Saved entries
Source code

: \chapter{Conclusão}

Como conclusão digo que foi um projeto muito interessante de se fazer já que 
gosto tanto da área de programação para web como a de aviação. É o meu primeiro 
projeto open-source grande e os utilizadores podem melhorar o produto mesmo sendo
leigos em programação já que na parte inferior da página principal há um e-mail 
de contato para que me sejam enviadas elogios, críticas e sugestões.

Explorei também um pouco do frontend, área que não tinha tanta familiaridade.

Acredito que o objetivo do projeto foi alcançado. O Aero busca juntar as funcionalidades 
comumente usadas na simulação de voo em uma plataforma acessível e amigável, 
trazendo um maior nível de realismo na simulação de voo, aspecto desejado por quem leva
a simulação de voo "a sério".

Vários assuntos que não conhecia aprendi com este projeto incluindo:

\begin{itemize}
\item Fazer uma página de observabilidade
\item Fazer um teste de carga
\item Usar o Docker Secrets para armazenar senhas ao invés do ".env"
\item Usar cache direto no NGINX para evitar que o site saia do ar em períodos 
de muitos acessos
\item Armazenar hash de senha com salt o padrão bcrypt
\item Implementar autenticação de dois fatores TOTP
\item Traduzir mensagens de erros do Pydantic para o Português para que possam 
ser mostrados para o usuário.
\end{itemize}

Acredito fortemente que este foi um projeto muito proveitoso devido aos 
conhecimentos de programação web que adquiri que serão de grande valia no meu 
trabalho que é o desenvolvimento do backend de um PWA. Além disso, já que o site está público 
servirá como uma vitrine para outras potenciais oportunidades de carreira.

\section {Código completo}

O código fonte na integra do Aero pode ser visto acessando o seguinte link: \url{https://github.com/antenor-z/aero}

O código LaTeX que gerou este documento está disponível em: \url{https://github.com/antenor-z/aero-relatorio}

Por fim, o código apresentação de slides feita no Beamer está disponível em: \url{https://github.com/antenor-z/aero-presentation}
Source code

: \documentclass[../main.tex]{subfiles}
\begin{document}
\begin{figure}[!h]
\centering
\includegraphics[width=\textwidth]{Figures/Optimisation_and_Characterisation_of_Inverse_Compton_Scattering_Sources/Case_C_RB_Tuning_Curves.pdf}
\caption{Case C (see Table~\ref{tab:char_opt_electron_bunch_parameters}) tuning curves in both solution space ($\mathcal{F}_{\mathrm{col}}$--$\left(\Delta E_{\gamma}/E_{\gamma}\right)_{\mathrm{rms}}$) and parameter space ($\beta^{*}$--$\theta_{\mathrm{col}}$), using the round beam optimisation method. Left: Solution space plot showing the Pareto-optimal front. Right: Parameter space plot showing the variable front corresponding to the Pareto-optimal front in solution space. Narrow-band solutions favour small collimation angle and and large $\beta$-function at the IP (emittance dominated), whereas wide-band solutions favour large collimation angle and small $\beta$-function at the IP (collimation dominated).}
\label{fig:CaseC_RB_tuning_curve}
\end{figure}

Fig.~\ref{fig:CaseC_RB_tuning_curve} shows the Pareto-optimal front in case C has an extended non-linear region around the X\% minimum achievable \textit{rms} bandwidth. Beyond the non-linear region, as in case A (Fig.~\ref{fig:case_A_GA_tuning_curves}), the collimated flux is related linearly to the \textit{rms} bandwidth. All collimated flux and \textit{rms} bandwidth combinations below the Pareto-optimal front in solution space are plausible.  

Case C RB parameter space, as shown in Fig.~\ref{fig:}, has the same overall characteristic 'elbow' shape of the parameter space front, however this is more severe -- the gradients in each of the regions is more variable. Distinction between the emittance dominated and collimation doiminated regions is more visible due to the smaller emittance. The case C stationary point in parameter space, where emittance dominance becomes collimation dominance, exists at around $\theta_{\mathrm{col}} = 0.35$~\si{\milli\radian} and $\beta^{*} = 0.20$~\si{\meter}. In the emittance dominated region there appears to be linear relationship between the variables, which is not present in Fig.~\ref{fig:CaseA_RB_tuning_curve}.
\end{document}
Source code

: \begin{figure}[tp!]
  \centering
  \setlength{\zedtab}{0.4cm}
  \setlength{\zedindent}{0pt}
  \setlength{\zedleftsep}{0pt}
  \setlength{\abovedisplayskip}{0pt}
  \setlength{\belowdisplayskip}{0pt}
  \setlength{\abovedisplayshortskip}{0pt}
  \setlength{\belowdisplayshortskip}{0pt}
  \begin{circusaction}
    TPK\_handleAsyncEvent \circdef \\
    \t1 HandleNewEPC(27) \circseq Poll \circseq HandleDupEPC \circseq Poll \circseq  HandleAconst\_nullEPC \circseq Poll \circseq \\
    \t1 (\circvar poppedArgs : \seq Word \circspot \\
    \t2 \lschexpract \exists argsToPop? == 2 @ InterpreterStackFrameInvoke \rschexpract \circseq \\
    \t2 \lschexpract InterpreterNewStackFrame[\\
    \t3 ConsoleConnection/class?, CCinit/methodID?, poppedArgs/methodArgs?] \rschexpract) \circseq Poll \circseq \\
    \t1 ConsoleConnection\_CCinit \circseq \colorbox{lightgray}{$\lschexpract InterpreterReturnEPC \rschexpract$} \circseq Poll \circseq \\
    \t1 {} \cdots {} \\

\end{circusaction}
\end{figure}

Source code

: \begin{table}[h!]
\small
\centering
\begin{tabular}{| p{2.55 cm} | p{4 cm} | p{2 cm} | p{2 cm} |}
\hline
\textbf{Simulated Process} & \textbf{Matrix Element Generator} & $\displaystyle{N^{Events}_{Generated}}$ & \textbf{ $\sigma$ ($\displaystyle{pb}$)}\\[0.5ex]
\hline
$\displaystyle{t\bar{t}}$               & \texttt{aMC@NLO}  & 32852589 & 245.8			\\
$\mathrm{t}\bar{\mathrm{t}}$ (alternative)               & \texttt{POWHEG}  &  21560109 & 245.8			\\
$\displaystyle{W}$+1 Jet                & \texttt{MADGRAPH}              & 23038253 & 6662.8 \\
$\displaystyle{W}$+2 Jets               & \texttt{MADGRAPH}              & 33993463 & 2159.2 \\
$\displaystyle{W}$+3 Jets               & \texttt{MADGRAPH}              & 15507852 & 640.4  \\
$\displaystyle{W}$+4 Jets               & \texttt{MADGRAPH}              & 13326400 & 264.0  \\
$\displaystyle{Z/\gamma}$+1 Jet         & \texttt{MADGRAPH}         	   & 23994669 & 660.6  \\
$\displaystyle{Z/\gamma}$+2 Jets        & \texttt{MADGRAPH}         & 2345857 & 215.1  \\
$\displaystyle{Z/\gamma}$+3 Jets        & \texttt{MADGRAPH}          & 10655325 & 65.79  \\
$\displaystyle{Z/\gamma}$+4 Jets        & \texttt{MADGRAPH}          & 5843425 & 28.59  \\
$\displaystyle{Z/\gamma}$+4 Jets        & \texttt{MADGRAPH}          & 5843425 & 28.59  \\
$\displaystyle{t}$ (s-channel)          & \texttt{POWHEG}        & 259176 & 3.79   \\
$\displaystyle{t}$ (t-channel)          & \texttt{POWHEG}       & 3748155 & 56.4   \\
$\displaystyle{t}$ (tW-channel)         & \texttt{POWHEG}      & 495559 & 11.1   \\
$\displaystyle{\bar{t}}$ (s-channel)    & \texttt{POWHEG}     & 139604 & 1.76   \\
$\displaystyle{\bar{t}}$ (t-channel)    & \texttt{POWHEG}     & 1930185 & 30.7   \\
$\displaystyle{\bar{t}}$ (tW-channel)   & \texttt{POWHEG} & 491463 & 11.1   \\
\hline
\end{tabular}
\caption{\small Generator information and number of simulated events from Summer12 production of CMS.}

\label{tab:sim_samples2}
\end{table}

### WORK ORDER:
I'd like every record written out exactly as given.

### ANSWER AREA:
Source code

: \chapter{Conclusão}

Como conclusão digo que foi um projeto muito interessante de se fazer já que 
gosto tanto da área de programação para web como a de aviação. É o meu primeiro 
projeto open-source grande e os utilizadores podem melhorar o produto mesmo sendo
leigos em programação já que na parte inferior da página principal há um e-mail 
de contato para que me sejam enviadas elogios, críticas e sugestões.

Explorei também um pouco do frontend, área que não tinha tanta familiaridade.

Acredito que o objetivo do projeto foi alcançado. O Aero busca juntar as funcionalidades 
comumente usadas na simulação de voo em uma plataforma acessível e amigável, 
trazendo um maior nível de realismo na simulação de voo, aspecto desejado por quem leva
a simulação de voo "a sério".

Vários assuntos que não conhecia aprendi com este projeto incluindo:

\begin{itemize}
\item Fazer uma página de observabilidade
\item Fazer um teste de carga
\item Usar o Docker Secrets para armazenar senhas ao invés do ".env"
\item Usar cache direto no NGINX para evitar que o site saia do ar em períodos 
de muitos acessos
\item Armazenar hash de senha com salt o padrão bcrypt
\item Implementar autenticação de dois fatores TOTP
\item Traduzir mensagens de erros do Pydantic para o Português para que possam 
ser mostrados para o usuário.
\end{itemize}

Acredito fortemente que este foi um projeto muito proveitoso devido aos 
conhecimentos de programação web que adquiri que serão de grande valia no meu 
trabalho que é o desenvolvimento do backend de um PWA. Além disso, já que o site está público 
servirá como uma vitrine para outras potenciais oportunidades de carreira.

\section {Código completo}

O código fonte na integra do Aero pode ser visto acessando o seguinte link: \url{https://github.com/antenor-z/aero}

O código LaTeX que gerou este documento está disponível em: \url{https://github.com/antenor-z/aero-relatorio}

Por fim, o código apresentação de slides feita no Beamer está disponível em: \url{https://github.com/antenor-z/aero-presentation}
Source code

: \documentclass[../main.tex]{subfiles}
\begin{document}
\begin{figure}[!h]
\centering
\includegraphics[width=\textwidth]{Figures/Optimisation_and_Characterisation_of_Inverse_Compton_Scattering_Sources/Case_C_RB_Tuning_Curves.pdf}
\caption{Case C (see Table~\ref{tab:char_opt_electron_bunch_parameters}) tuning curves in both solution space ($\mathcal{F}_{\mathrm{col}}$--$\left(\Delta E_{\gamma}/E_{\gamma}\right)_{\mathrm{rms}}$) and parameter space ($\beta^{*}$--$\theta_{\mathrm{col}}$), using the round beam optimisation method. Left: Solution space plot showing the Pareto-optimal front. Right: Parameter space plot showing the variable front corresponding to the Pareto-optimal front in solution space. Narrow-band solutions favour small collimation angle and and large $\beta$-function at the IP (emittance dominated), whereas wide-band solutions favour large collimation angle and small $\beta$-function at the IP (collimation dominated).}
\label{fig:CaseC_RB_tuning_curve}
\end{figure}

Fig.~\ref{fig:CaseC_RB_tuning_curve} shows the Pareto-optimal front in case C has an extended non-linear region around the X\% minimum achievable \textit{rms} bandwidth. Beyond the non-linear region, as in case A (Fig.~\ref{fig:case_A_GA_tuning_curves}), the collimated flux is related linearly to the \textit{rms} bandwidth. All collimated flux and \textit{rms} bandwidth combinations below the Pareto-optimal front in solution space are plausible.  

Case C RB parameter space, as shown in Fig.~\ref{fig:}, has the same overall characteristic 'elbow' shape of the parameter space front, however this is more severe -- the gradients in each of the regions is more variable. Distinction between the emittance dominated and collimation doiminated regions is more visible due to the smaller emittance. The case C stationary point in parameter space, where emittance dominance becomes collimation dominance, exists at around $\theta_{\mathrm{col}} = 0.35$~\si{\milli\radian} and $\beta^{*} = 0.20$~\si{\meter}. In the emittance dominated region there appears to be linear relationship between the variables, which is not present in Fig.~\ref{fig:CaseA_RB_tuning_curve}.
\end{document}
Source code

: \begin{figure}[tp!]
  \centering
  \setlength{\zedtab}{0.4cm}
  \setlength{\zedindent}{0pt}
  \setlength{\zedleftsep}{0pt}
  \setlength{\abovedisplayskip}{0pt}
  \setlength{\belowdisplayskip}{0pt}
  \setlength{\abovedisplayshortskip}{0pt}
  \setlength{\belowdisplayshortskip}{0pt}
  \begin{circusaction}
    TPK\_handleAsyncEvent \circdef \\
    \t1 HandleNewEPC(27) \circseq Poll \circseq HandleDupEPC \circseq Poll \circseq  HandleAconst\_nullEPC \circseq Poll \circseq \\
    \t1 (\circvar poppedArgs : \seq Word \circspot \\
    \t2 \lschexpract \exists argsToPop? == 2 @ InterpreterStackFrameInvoke \rschexpract \circseq \\
    \t2 \lschexpract InterpreterNewStackFrame[\\
    \t3 ConsoleConnection/class?, CCinit/methodID?, poppedArgs/methodArgs?] \rschexpract) \circseq Poll \circseq \\
    \t1 ConsoleConnection\_CCinit \circseq \colorbox{lightgray}{$\lschexpract InterpreterReturnEPC \rschexpract$} \circseq Poll \circseq \\
    \t1 {} \cdots {} \\

\end{circusaction}
\end{figure}

Source code

: \begin{table}[h!]
\small
\centering
\begin{tabular}{| p{2.55 cm} | p{4 cm} | p{2 cm} | p{2 cm} |}
\hline
\textbf{Simulated Process} & \textbf{Matrix Element Generator} & $\displaystyle{N^{Events}_{Generated}}$ & \textbf{ $\sigma$ ($\displaystyle{pb}$)}\\[0.5ex]
\hline
$\displaystyle{t\bar{t}}$               & \texttt{aMC@NLO}  & 32852589 & 245.8			\\
$\mathrm{t}\bar{\mathrm{t}}$ (alternative)               & \texttt{POWHEG}  &  21560109 & 245.8			\\
$\displaystyle{W}$+1 Jet                & \texttt{MADGRAPH}              & 23038253 & 6662.8 \\
$\displaystyle{W}$+2 Jets               & \texttt{MADGRAPH}              & 33993463 & 2159.2 \\
$\displaystyle{W}$+3 Jets               & \texttt{MADGRAPH}              & 15507852 & 640.4  \\
$\displaystyle{W}$+4 Jets               & \texttt{MADGRAPH}              & 13326400 & 264.0  \\
$\displaystyle{Z/\gamma}$+1 Jet         & \texttt{MADGRAPH}         	   & 23994669 & 660.6  \\
$\displaystyle{Z/\gamma}$+2 Jets        & \texttt{MADGRAPH}         & 2345857 & 215.1  \\
$\displaystyle{Z/\gamma}$+3 Jets        & \texttt{MADGRAPH}          & 10655325 & 65.79  \\
$\displaystyle{Z/\gamma}$+4 Jets        & \texttt{MADGRAPH}          & 5843425 & 28.59  \\
$\displaystyle{Z/\gamma}$+4 Jets        & \texttt{MADGRAPH}          & 5843425 & 28.59  \\
$\displaystyle{t}$ (s-channel)          & \texttt{POWHEG}        & 259176 & 3.79   \\
$\displaystyle{t}$ (t-channel)          & \texttt{POWHEG}       & 3748155 & 56.4   \\
$\displaystyle{t}$ (tW-channel)         & \texttt{POWHEG}      & 495559 & 11.1   \\
$\displaystyle{\bar{t}}$ (s-channel)    & \texttt{POWHEG}     & 139604 & 1.76   \\
$\displaystyle{\bar{t}}$ (t-channel)    & \texttt{POWHEG}     & 1930185 & 30.7   \\
$\displaystyle{\bar{t}}$ (tW-channel)   & \texttt{POWHEG} & 491463 & 11.1   \\
\hline
\end{tabular}
\caption{\small Generator information and number of simulated events from Summer12 production of CMS.}

\label{tab:sim_samples2}
\end{table}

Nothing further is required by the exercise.